Your assignment –
Give back, exactly and with nothing added, the lines that run from the one containing "This routine returns" to the final line below.

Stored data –
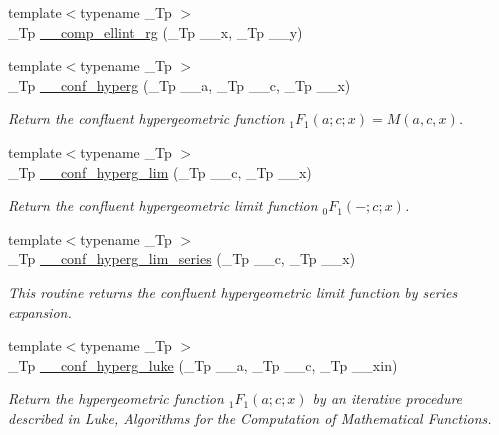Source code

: \begin{DoxyCompactItemize}
\item 
{\footnotesize template$<$typename \+\_\+\+Tp $>$ }\\\+\_\+\+Tp \hyperlink{namespacestd_1_1____detail_a31bb5a6e359c88b5bece8dd73f76a2f9}{\+\_\+\+\_\+comp\+\_\+ellint\+\_\+rg} (\+\_\+\+Tp \+\_\+\+\_\+x, \+\_\+\+Tp \+\_\+\+\_\+y)
\item 
{\footnotesize template$<$typename \+\_\+\+Tp $>$ }\\\+\_\+\+Tp \hyperlink{namespacestd_1_1____detail_a3cb3151857e9ac01bc442c90301365ee}{\+\_\+\+\_\+conf\+\_\+hyperg} (\+\_\+\+Tp \+\_\+\+\_\+a, \+\_\+\+Tp \+\_\+\+\_\+c, \+\_\+\+Tp \+\_\+\+\_\+x)
\begin{DoxyCompactList}\small\item\em Return the confluent hypergeometric function $ {}_1F_1(a;c;x) = M(a,c,x) $. \end{DoxyCompactList}\item 
{\footnotesize template$<$typename \+\_\+\+Tp $>$ }\\\+\_\+\+Tp \hyperlink{namespacestd_1_1____detail_adc839c2b3faad5d78bf64236c5c7af73}{\+\_\+\+\_\+conf\+\_\+hyperg\+\_\+lim} (\+\_\+\+Tp \+\_\+\+\_\+c, \+\_\+\+Tp \+\_\+\+\_\+x)
\begin{DoxyCompactList}\small\item\em Return the confluent hypergeometric limit function $ {}_0F_1(-;c;x) $. \end{DoxyCompactList}\item 
{\footnotesize template$<$typename \+\_\+\+Tp $>$ }\\\+\_\+\+Tp \hyperlink{namespacestd_1_1____detail_a44b73ec79e0a8cfd1f29a21cb39f2bdc}{\+\_\+\+\_\+conf\+\_\+hyperg\+\_\+lim\+\_\+series} (\+\_\+\+Tp \+\_\+\+\_\+c, \+\_\+\+Tp \+\_\+\+\_\+x)
\begin{DoxyCompactList}\small\item\em This routine returns the confluent hypergeometric limit function by series expansion. \end{DoxyCompactList}\item 
{\footnotesize template$<$typename \+\_\+\+Tp $>$ }\\\+\_\+\+Tp \hyperlink{namespacestd_1_1____detail_ac3b4c72998f9d7deb6d79bda93220e58}{\+\_\+\+\_\+conf\+\_\+hyperg\+\_\+luke} (\+\_\+\+Tp \+\_\+\+\_\+a, \+\_\+\+Tp \+\_\+\+\_\+c, \+\_\+\+Tp \+\_\+\+\_\+xin)
\begin{DoxyCompactList}\small\item\em Return the hypergeometric function $ {}_1F_1(a;c;x) $ by an iterative procedure described in Luke, Algorithms for the Computation of Mathematical Functions. \end{DoxyCompactList}\item 

\end{DoxyCompactItemize}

Answer box –
\begin{DoxyCompactList}\small\item\em This routine returns the confluent hypergeometric limit function by series expansion. \end{DoxyCompactList}\item 
{\footnotesize template$<$typename \+\_\+\+Tp $>$ }\\\+\_\+\+Tp \hyperlink{namespacestd_1_1____detail_ac3b4c72998f9d7deb6d79bda93220e58}{\+\_\+\+\_\+conf\+\_\+hyperg\+\_\+luke} (\+\_\+\+Tp \+\_\+\+\_\+a, \+\_\+\+Tp \+\_\+\+\_\+c, \+\_\+\+Tp \+\_\+\+\_\+xin)
\begin{DoxyCompactList}\small\item\em Return the hypergeometric function $ {}_1F_1(a;c;x) $ by an iterative procedure described in Luke, Algorithms for the Computation of Mathematical Functions. \end{DoxyCompactList}\item 

\end{DoxyCompactItemize}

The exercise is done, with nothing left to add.